Exercise objective:
Wherever the word "stats" appears in a line of the data, that line should be copied.

%%

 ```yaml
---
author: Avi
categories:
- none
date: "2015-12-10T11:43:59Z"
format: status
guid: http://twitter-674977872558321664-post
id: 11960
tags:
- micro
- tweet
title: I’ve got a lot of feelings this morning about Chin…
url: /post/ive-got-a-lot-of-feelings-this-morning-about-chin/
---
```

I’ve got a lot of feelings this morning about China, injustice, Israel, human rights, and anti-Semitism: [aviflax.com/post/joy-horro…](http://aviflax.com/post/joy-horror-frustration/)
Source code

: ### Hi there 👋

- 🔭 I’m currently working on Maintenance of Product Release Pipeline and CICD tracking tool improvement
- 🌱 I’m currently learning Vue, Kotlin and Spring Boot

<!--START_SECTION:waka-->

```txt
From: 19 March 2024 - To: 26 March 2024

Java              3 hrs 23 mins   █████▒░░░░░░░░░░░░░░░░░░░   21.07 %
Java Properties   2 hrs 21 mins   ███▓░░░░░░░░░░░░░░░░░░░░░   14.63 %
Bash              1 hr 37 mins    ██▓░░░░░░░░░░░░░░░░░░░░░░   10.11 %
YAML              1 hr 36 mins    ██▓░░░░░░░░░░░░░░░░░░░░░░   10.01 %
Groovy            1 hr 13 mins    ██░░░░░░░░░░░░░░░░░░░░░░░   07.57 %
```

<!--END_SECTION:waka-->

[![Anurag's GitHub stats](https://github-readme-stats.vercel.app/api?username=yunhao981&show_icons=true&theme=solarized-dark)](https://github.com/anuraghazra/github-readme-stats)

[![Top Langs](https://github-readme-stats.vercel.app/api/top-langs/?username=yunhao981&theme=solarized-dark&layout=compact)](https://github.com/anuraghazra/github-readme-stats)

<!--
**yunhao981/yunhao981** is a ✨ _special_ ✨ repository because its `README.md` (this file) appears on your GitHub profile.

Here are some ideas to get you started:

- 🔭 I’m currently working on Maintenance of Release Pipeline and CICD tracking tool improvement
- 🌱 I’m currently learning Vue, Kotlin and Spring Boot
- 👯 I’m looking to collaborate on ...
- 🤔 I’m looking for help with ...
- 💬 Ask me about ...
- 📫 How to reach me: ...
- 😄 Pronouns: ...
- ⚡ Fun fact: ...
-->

%%

Answer to this task:
[![Anurag's GitHub stats](https://github-readme-stats.vercel.app/api?username=yunhao981&show_icons=true&theme=solarized-dark)](https://github.com/anuraghazra/github-readme-stats)
[![Top Langs](https://github-readme-stats.vercel.app/api/top-langs/?username=yunhao981&theme=solarized-dark&layout=compact)](https://github.com/anuraghazra/github-readme-stats)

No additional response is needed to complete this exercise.